Saved entries:
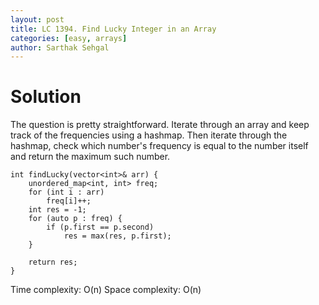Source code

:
 ```yaml
---
layout: post
title: LC 1394. Find Lucky Integer in an Array
categories: [easy, arrays]
author: Sarthak Sehgal
---
```

# Solution
The question is pretty straightforward. Iterate through an array and keep track of the frequencies using a hashmap. Then iterate through the hashmap, check which number's frequency is equal to the number itself and return the maximum such number.

```
int findLucky(vector<int>& arr) {
    unordered_map<int, int> freq;
    for (int i : arr)
        freq[i]++;
    int res = -1;
    for (auto p : freq) {
        if (p.first == p.second)
            res = max(res, p.first);
    }
    
    return res;
}
```
Time complexity: O(n)
Space complexity: O(n)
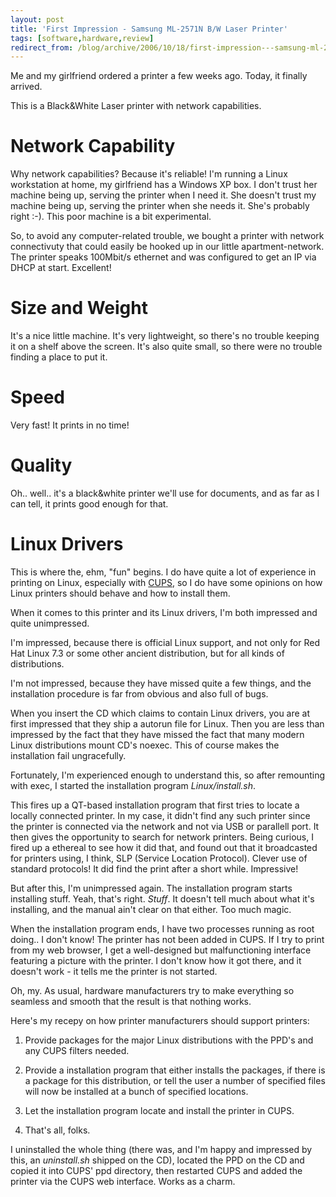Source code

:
 ```yaml
---
layout: post
title: 'First Impression - Samsung ML-2571N B/W Laser Printer'
tags: [software,hardware,review]
redirect_from: /blog/archive/2006/10/18/first-impression---samsung-ml-2571n-bw-laser-printer
---
```


Me and my girlfriend ordered a printer a few weeks ago. Today, it
finally arrived.

This is a Black&White Laser printer with network capabilities.

Network Capability
==================

Why network capabilities? Because it's reliable! I'm running a Linux
workstation at home, my girlfriend has a Windows XP box. I don't trust
her machine being up, serving the printer when I need it. She doesn't
trust my machine being up, serving the printer when she needs it. She's
probably right :-). This poor machine is a bit experimental.

So, to avoid any computer-related trouble, we bought a printer with
network connectivuty that could easily be hooked up in our little
apartment-network. The printer speaks 100Mbit/s ethernet and was
configured to get an IP via DHCP at start. Excellent!

Size and Weight
===============

It's a nice little machine. It's very lightweight, so there's no trouble
keeping it on a shelf above the screen. It's also quite small, so there
were no trouble finding a place to put it.

Speed
=====

Very fast! It prints in no time!

Quality
=======

Oh.. well.. it's a black&white printer we'll use for documents, and as
far as I can tell, it prints good enough for that.

Linux Drivers
=============

This is where the, ehm, "fun" begins. I do have quite a lot of
experience in printing on Linux, especially with
[CUPS](http://www.cups.org), so I do have some opinions on how Linux
printers should behave and how to install them.

When it comes to this printer and its Linux drivers, I'm both impressed
and quite unimpressed.

I'm impressed, because there is official Linux support, and not only for
Red Hat Linux 7.3 or some other ancient distribution, but for all kinds
of distributions.

I'm not impressed, because they have missed quite a few things, and the
installation procedure is far from obvious and also full of bugs.

When you insert the CD which claims to contain Linux drivers, you are at
first impressed that they ship a autorun file for Linux. Then you are
less than impressed by the fact that they have missed the fact that many
modern Linux distributions mount CD's noexec. This of course makes the
installation fail ungracefully.

Fortunately, I'm experienced enough to understand this, so after
remounting with exec, I started the installation program
*Linux/install.sh*.

This fires up a QT-based installation program that first tries to locate
a locally connected printer. In my case, it didn't find any such printer
since the printer is connected via the network and not via USB or
parallell port. It then gives the opportunity to search for network
printers. Being curious, I fired up a ethereal to see how it did that,
and found out that it broadcasted for printers using, I think, SLP
(Service Location Protocol). Clever use of standard protocols! It did
find the print after a short while. Impressive!

But after this, I'm unimpressed again. The installation program starts
installing stuff. Yeah, that's right. *Stuff*. It doesn't tell much
about what it's installing, and the manual ain't clear on that either.
Too much magic.

When the installation program ends, I have two processes running as root
doing.. I don't know! The printer has not been added in CUPS. If I try
to print from my web browser, I get a well-designed but malfunctioning
interface featuring a picture with the printer. I don't know how it got
there, and it doesn't work - it tells me the printer is not started.

Oh, my. As usual, hardware manufacturers try to make everything so
seamless and smooth that the result is that nothing works.

Here's my recepy on how printer manufacturers should support printers:

1)  Provide packages for the major Linux distributions with the PPD's
    and any CUPS filters needed.

2)  Provide a installation program that either installs the packages, if
    there is a package for this distribution, or tell the user a number
    of specified files will now be installed at a bunch of specified
    locations.

3)  Let the installation program locate and install the printer in CUPS.

4)  That's all, folks.

I uninstalled the whole thing (there was, and I'm happy and impressed by
this, an *uninstall.sh* shipped on the CD), located the PPD on the CD
and copied it into CUPS' ppd directory, then restarted CUPS and added
the printer via the CUPS web interface. Works as a charm.

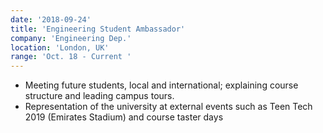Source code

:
 ```yaml
---
date: '2018-09-24'
title: 'Engineering Student Ambassador'
company: 'Engineering Dep.'
location: 'London, UK'
range: 'Oct. 18 - Current '
---
```


- Meeting future students, local and international; explaining course structure and leading campus tours.
- Representation of the university at external events such as Teen Tech 2019 (Emirates Stadium) and course taster days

● TASK TO COMPLETE: Your answer must be an exact copy of the records, minus any pictures.

● TASK RESULT:
Source code

:
 ```yaml
---
layout: post
title: LC 1394. Find Lucky Integer in an Array
categories: [easy, arrays]
author: Sarthak Sehgal
---
```

# Solution
The question is pretty straightforward. Iterate through an array and keep track of the frequencies using a hashmap. Then iterate through the hashmap, check which number's frequency is equal to the number itself and return the maximum such number.

```
int findLucky(vector<int>& arr) {
    unordered_map<int, int> freq;
    for (int i : arr)
        freq[i]++;
    int res = -1;
    for (auto p : freq) {
        if (p.first == p.second)
            res = max(res, p.first);
    }
    
    return res;
}
```
Time complexity: O(n)
Space complexity: O(n)
Source code

:
 ```yaml
---
layout: post
title: 'First Impression - Samsung ML-2571N B/W Laser Printer'
tags: [software,hardware,review]
redirect_from: /blog/archive/2006/10/18/first-impression---samsung-ml-2571n-bw-laser-printer
---
```


Me and my girlfriend ordered a printer a few weeks ago. Today, it
finally arrived.

This is a Black&White Laser printer with network capabilities.

Network Capability
==================

Why network capabilities? Because it's reliable! I'm running a Linux
workstation at home, my girlfriend has a Windows XP box. I don't trust
her machine being up, serving the printer when I need it. She doesn't
trust my machine being up, serving the printer when she needs it. She's
probably right :-). This poor machine is a bit experimental.

So, to avoid any computer-related trouble, we bought a printer with
network connectivuty that could easily be hooked up in our little
apartment-network. The printer speaks 100Mbit/s ethernet and was
configured to get an IP via DHCP at start. Excellent!

Size and Weight
===============

It's a nice little machine. It's very lightweight, so there's no trouble
keeping it on a shelf above the screen. It's also quite small, so there
were no trouble finding a place to put it.

Speed
=====

Very fast! It prints in no time!

Quality
=======

Oh.. well.. it's a black&white printer we'll use for documents, and as
far as I can tell, it prints good enough for that.

Linux Drivers
=============

This is where the, ehm, "fun" begins. I do have quite a lot of
experience in printing on Linux, especially with
[CUPS](http://www.cups.org), so I do have some opinions on how Linux
printers should behave and how to install them.

When it comes to this printer and its Linux drivers, I'm both impressed
and quite unimpressed.

I'm impressed, because there is official Linux support, and not only for
Red Hat Linux 7.3 or some other ancient distribution, but for all kinds
of distributions.

I'm not impressed, because they have missed quite a few things, and the
installation procedure is far from obvious and also full of bugs.

When you insert the CD which claims to contain Linux drivers, you are at
first impressed that they ship a autorun file for Linux. Then you are
less than impressed by the fact that they have missed the fact that many
modern Linux distributions mount CD's noexec. This of course makes the
installation fail ungracefully.

Fortunately, I'm experienced enough to understand this, so after
remounting with exec, I started the installation program
*Linux/install.sh*.

This fires up a QT-based installation program that first tries to locate
a locally connected printer. In my case, it didn't find any such printer
since the printer is connected via the network and not via USB or
parallell port. It then gives the opportunity to search for network
printers. Being curious, I fired up a ethereal to see how it did that,
and found out that it broadcasted for printers using, I think, SLP
(Service Location Protocol). Clever use of standard protocols! It did
find the print after a short while. Impressive!

But after this, I'm unimpressed again. The installation program starts
installing stuff. Yeah, that's right. *Stuff*. It doesn't tell much
about what it's installing, and the manual ain't clear on that either.
Too much magic.

When the installation program ends, I have two processes running as root
doing.. I don't know! The printer has not been added in CUPS. If I try
to print from my web browser, I get a well-designed but malfunctioning
interface featuring a picture with the printer. I don't know how it got
there, and it doesn't work - it tells me the printer is not started.

Oh, my. As usual, hardware manufacturers try to make everything so
seamless and smooth that the result is that nothing works.

Here's my recepy on how printer manufacturers should support printers:

1)  Provide packages for the major Linux distributions with the PPD's
    and any CUPS filters needed.

2)  Provide a installation program that either installs the packages, if
    there is a package for this distribution, or tell the user a number
    of specified files will now be installed at a bunch of specified
    locations.

3)  Let the installation program locate and install the printer in CUPS.

4)  That's all, folks.

I uninstalled the whole thing (there was, and I'm happy and impressed by
this, an *uninstall.sh* shipped on the CD), located the PPD on the CD
and copied it into CUPS' ppd directory, then restarted CUPS and added
the printer via the CUPS web interface. Works as a charm.

Source code

:
 ```yaml
---
date: '2018-09-24'
title: 'Engineering Student Ambassador'
company: 'Engineering Dep.'
location: 'London, UK'
range: 'Oct. 18 - Current '
---
```


- Meeting future students, local and international; explaining course structure and leading campus tours.
- Representation of the university at external events such as Teen Tech 2019 (Emirates Stadium) and course taster days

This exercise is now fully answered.